2019-04-19	www: support listing of inboxes
	We will still return a 404 by default to '/' for compatibility with users of Plack::App::Cascade or similar. Inboxes are sorted by modification times to help users detect activity (similar to the /$INBOX/ topic view). New configuration options: * publicinbox.wwwlisting - configure the listing type * publicinbox.<name>.hide - hide a particular inbox from the listing See changes to public-inbox-config.pod for full descriptions of the new options. Requested-by: Leah Neukirchen <leah@vuxu.org> https://public-inbox.org/meta/871sdfzy80.fsf@gmail.com/
2019-04-18	config: use '$ibx' instead of '$rv' to denote Inbox objects
	Followup-to: 6e6f7999361925e4 ("cleanup: use '$ibx' consistently when referring to Inbox refs")
2019-04-16	cleanup: use '$ibx' consistently when referring to Inbox refs
	'$inbox' is more human-readable, so that is for the more human-readable name in most cases. Making our variable naming more consistent should make the code easier-to-review and harder to screw up.

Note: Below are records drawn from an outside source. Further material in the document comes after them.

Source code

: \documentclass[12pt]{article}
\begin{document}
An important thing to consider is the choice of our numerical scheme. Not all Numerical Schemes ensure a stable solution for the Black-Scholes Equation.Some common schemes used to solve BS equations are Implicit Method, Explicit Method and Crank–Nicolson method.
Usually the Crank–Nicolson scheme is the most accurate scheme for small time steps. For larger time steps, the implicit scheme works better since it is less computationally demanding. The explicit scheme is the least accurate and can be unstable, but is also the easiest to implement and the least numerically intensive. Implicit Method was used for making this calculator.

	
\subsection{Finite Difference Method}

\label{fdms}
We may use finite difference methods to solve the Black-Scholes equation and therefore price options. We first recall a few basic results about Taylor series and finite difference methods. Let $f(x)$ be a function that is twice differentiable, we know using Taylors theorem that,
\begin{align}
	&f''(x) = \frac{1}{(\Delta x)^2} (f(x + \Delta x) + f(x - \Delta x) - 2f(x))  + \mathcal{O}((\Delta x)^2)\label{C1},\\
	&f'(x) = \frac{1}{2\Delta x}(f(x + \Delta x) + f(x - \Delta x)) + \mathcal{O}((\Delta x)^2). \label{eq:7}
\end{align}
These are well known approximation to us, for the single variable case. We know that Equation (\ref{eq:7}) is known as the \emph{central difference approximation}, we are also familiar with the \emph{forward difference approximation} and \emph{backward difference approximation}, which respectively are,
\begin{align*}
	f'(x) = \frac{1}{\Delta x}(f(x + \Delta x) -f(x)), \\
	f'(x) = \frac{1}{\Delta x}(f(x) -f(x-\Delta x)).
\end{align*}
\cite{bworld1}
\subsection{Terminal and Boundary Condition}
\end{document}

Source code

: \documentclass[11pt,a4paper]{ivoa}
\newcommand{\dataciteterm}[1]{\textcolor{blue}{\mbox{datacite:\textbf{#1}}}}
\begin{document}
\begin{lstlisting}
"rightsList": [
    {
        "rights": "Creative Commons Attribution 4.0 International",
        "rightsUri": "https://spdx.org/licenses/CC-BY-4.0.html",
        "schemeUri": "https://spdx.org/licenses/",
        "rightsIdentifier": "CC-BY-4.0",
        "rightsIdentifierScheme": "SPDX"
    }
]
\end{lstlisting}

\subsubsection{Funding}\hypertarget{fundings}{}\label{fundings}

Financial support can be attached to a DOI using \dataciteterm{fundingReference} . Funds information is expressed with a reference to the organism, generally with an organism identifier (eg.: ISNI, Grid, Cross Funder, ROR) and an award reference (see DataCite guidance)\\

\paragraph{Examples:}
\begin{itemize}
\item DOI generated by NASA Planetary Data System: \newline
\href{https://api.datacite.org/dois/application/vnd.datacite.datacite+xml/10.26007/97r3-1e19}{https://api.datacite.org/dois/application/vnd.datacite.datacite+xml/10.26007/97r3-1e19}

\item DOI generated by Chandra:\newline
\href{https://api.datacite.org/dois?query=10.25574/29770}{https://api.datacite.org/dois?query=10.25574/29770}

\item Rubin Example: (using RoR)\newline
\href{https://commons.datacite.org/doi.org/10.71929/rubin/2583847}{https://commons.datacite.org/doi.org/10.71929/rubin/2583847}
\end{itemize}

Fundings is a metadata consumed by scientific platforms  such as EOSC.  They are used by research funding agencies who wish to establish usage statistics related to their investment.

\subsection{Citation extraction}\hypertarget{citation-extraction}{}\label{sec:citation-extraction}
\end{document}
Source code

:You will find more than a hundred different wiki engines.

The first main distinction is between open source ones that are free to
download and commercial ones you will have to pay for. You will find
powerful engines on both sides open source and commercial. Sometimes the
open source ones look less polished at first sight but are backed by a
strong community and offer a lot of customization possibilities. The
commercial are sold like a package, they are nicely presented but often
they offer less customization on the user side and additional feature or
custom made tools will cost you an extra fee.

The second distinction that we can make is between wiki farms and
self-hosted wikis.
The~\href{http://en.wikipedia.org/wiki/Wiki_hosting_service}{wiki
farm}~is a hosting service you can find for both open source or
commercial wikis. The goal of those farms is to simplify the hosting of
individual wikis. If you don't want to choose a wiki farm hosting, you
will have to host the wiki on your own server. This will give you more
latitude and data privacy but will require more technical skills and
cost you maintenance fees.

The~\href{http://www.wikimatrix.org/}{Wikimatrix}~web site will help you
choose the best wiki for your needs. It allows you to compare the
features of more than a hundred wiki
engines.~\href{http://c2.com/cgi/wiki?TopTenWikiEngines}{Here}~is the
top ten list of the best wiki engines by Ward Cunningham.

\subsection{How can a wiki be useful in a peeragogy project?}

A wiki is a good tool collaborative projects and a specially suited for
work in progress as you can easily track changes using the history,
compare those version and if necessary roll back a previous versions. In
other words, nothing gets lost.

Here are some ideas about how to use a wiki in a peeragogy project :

2019-04-15	config: fix regression in repo.path => coderepo.dir mapping
	We parse cgitrc for "repo.path", while we use "coderepo.dir" to mean the same thing for non-cgit users. So I ended up confusing myself, here. But then again, git uses "--git-dir" and "GIT_DIR", so I suspect "dir" is the better choice than "path", here
2019-04-15	config: support more cgit directives for project lists
	Hopefully this gets us closer to matching cgit upstream behavior (which also lacks tests). We'll still need to support macro expansion at some point for compatibility...
2019-04-15	cgit: serve static css, logo, favicon directly
	We can reduce the configuration needed to run cgit by reusing the static file handling logic of the dumb git HTTP protocol. I hate logos and icons, so don't expect public-inbox.org or 80x24.org to ever have those to waste users' bandwidth with :P But I expect other users to find this useful.
2019-04-15	config: support cgit scan-path and scan-hidden-path
	project_list support still needs to be done And tests need to be written... :<
2019-04-04	cgit: use a dedicated named limiter
	I mainly need this to enforce RLIMIT_CPU (and RLIMIT_CORE) when requests come which generate giant, unrealistic diffs. Per-coderepo limiters may be added in the future. But for now, I need to prevent cgit from monopolizing resources on my dinky server.
2019-04-04	qspawn: wire up RLIMIT_* handling to limiters
	This allows users to configure RLIMIT_{CORE,CPU,DATA} using our "limiter" config directive when spawning external processes.
2019-04-04	www: wire up cgit as a 404 handler if cgitrc is configured
	Requests intended for cgit are unlikely to conflict with requests to inboxes. So we can safely hand those requests off to cgit.cgi.
2019-04-04	support publicinbox.cgitrc directive
	We can save admins the trouble of declaring [coderepo "..."] sections in the public-inbox config by parsing the cgitrc directly. Macro expansion (e.g. $HTTP_HOST) expansion is not supported, yet; but may be in the future.
2019-03-12	config: ignore missing config files
	There's no reason for us to have git-config(1) warn users when a config file is entirely missing.